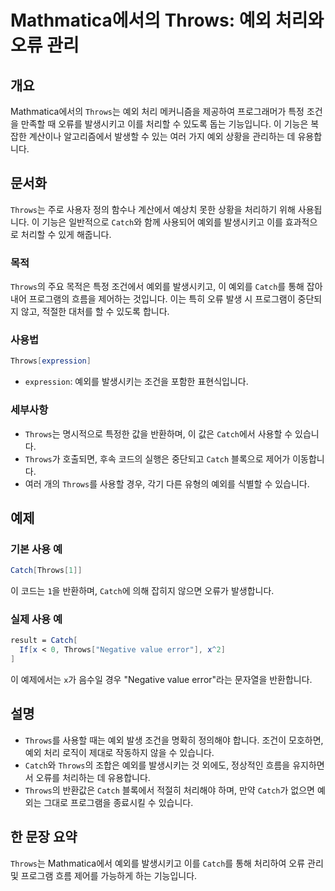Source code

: <!--
Meta Description: # Mathmatica에서의 Throws: 예외 처리와 오류 관리 ## 개요 Mathmatica에서의 `Throws`는 예외 처리 메커니즘을 제공하여 프로그래머가 특정 조건을 만족할 때 오류를 발생시키고 이를 처리할 수 있도록 돕는 기능입니다. 이 기능은 복잡한 계산이...
Meta Keywords: throws, catch, 예외를, 발생시키고, 있습니다
-->

# Mathmatica에서의 Throws: 예외 처리와 오류 관리

## 개요
Mathmatica에서의 `Throws`는 예외 처리 메커니즘을 제공하여 프로그래머가 특정 조건을 만족할 때 오류를 발생시키고 이를 처리할 수 있도록 돕는 기능입니다. 이 기능은 복잡한 계산이나 알고리즘에서 발생할 수 있는 여러 가지 예외 상황을 관리하는 데 유용합니다.

## 문서화
`Throws`는 주로 사용자 정의 함수나 계산에서 예상치 못한 상황을 처리하기 위해 사용됩니다. 이 기능은 일반적으로 `Catch`와 함께 사용되어 예외를 발생시키고 이를 효과적으로 처리할 수 있게 해줍니다.

### 목적
`Throws`의 주요 목적은 특정 조건에서 예외를 발생시키고, 이 예외를 `Catch`를 통해 잡아내어 프로그램의 흐름을 제어하는 것입니다. 이는 특히 오류 발생 시 프로그램이 중단되지 않고, 적절한 대처를 할 수 있도록 합니다.

### 사용법
```mathematica
Throws[expression]
```
- `expression`: 예외를 발생시키는 조건을 포함한 표현식입니다.

### 세부사항
- `Throws`는 명시적으로 특정한 값을 반환하며, 이 값은 `Catch`에서 사용할 수 있습니다.
- `Throws`가 호출되면, 후속 코드의 실행은 중단되고 `Catch` 블록으로 제어가 이동합니다.
- 여러 개의 `Throws`를 사용할 경우, 각기 다른 유형의 예외를 식별할 수 있습니다.

## 예제
### 기본 사용 예
```mathematica
Catch[Throws[1]]
```
이 코드는 `1`을 반환하며, `Catch`에 의해 잡히지 않으면 오류가 발생합니다.

### 실제 사용 예
```mathematica
result = Catch[
  If[x < 0, Throws["Negative value error"], x^2]
]
```
이 예제에서는 `x`가 음수일 경우 "Negative value error"라는 문자열을 반환합니다.

## 설명
- `Throws`를 사용할 때는 예외 발생 조건을 명확히 정의해야 합니다. 조건이 모호하면, 예외 처리 로직이 제대로 작동하지 않을 수 있습니다.
- `Catch`와 `Throws`의 조합은 예외를 발생시키는 것 외에도, 정상적인 흐름을 유지하면서 오류를 처리하는 데 유용합니다.
- `Throws`의 반환값은 `Catch` 블록에서 적절히 처리해야 하며, 만약 `Catch`가 없으면 예외는 그대로 프로그램을 종료시킬 수 있습니다.

## 한 문장 요약
`Throws`는 Mathmatica에서 예외를 발생시키고 이를 `Catch`를 통해 처리하여 오류 관리 및 프로그램 흐름 제어를 가능하게 하는 기능입니다.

__Task to complete__
Keep every word of the records and none of the pictures when you print them again.

__Solution below__
Source code

: <!--
Meta Description: # Mathmatica에서의 Throws: 예외 처리와 오류 관리 ## 개요 Mathmatica에서의 `Throws`는 예외 처리 메커니즘을 제공하여 프로그래머가 특정 조건을 만족할 때 오류를 발생시키고 이를 처리할 수 있도록 돕는 기능입니다. 이 기능은 복잡한 계산이...
Meta Keywords: throws, catch, 예외를, 발생시키고, 있습니다
-->

# Mathmatica에서의 Throws: 예외 처리와 오류 관리

## 개요
Mathmatica에서의 `Throws`는 예외 처리 메커니즘을 제공하여 프로그래머가 특정 조건을 만족할 때 오류를 발생시키고 이를 처리할 수 있도록 돕는 기능입니다. 이 기능은 복잡한 계산이나 알고리즘에서 발생할 수 있는 여러 가지 예외 상황을 관리하는 데 유용합니다.

## 문서화
`Throws`는 주로 사용자 정의 함수나 계산에서 예상치 못한 상황을 처리하기 위해 사용됩니다. 이 기능은 일반적으로 `Catch`와 함께 사용되어 예외를 발생시키고 이를 효과적으로 처리할 수 있게 해줍니다.

### 목적
`Throws`의 주요 목적은 특정 조건에서 예외를 발생시키고, 이 예외를 `Catch`를 통해 잡아내어 프로그램의 흐름을 제어하는 것입니다. 이는 특히 오류 발생 시 프로그램이 중단되지 않고, 적절한 대처를 할 수 있도록 합니다.

### 사용법
```mathematica
Throws[expression]
```
- `expression`: 예외를 발생시키는 조건을 포함한 표현식입니다.

### 세부사항
- `Throws`는 명시적으로 특정한 값을 반환하며, 이 값은 `Catch`에서 사용할 수 있습니다.
- `Throws`가 호출되면, 후속 코드의 실행은 중단되고 `Catch` 블록으로 제어가 이동합니다.
- 여러 개의 `Throws`를 사용할 경우, 각기 다른 유형의 예외를 식별할 수 있습니다.

## 예제
### 기본 사용 예
```mathematica
Catch[Throws[1]]
```
이 코드는 `1`을 반환하며, `Catch`에 의해 잡히지 않으면 오류가 발생합니다.

### 실제 사용 예
```mathematica
result = Catch[
  If[x < 0, Throws["Negative value error"], x^2]
]
```
이 예제에서는 `x`가 음수일 경우 "Negative value error"라는 문자열을 반환합니다.

## 설명
- `Throws`를 사용할 때는 예외 발생 조건을 명확히 정의해야 합니다. 조건이 모호하면, 예외 처리 로직이 제대로 작동하지 않을 수 있습니다.
- `Catch`와 `Throws`의 조합은 예외를 발생시키는 것 외에도, 정상적인 흐름을 유지하면서 오류를 처리하는 데 유용합니다.
- `Throws`의 반환값은 `Catch` 블록에서 적절히 처리해야 하며, 만약 `Catch`가 없으면 예외는 그대로 프로그램을 종료시킬 수 있습니다.

## 한 문장 요약
`Throws`는 Mathmatica에서 예외를 발생시키고 이를 `Catch`를 통해 처리하여 오류 관리 및 프로그램 흐름 제어를 가능하게 하는 기능입니다.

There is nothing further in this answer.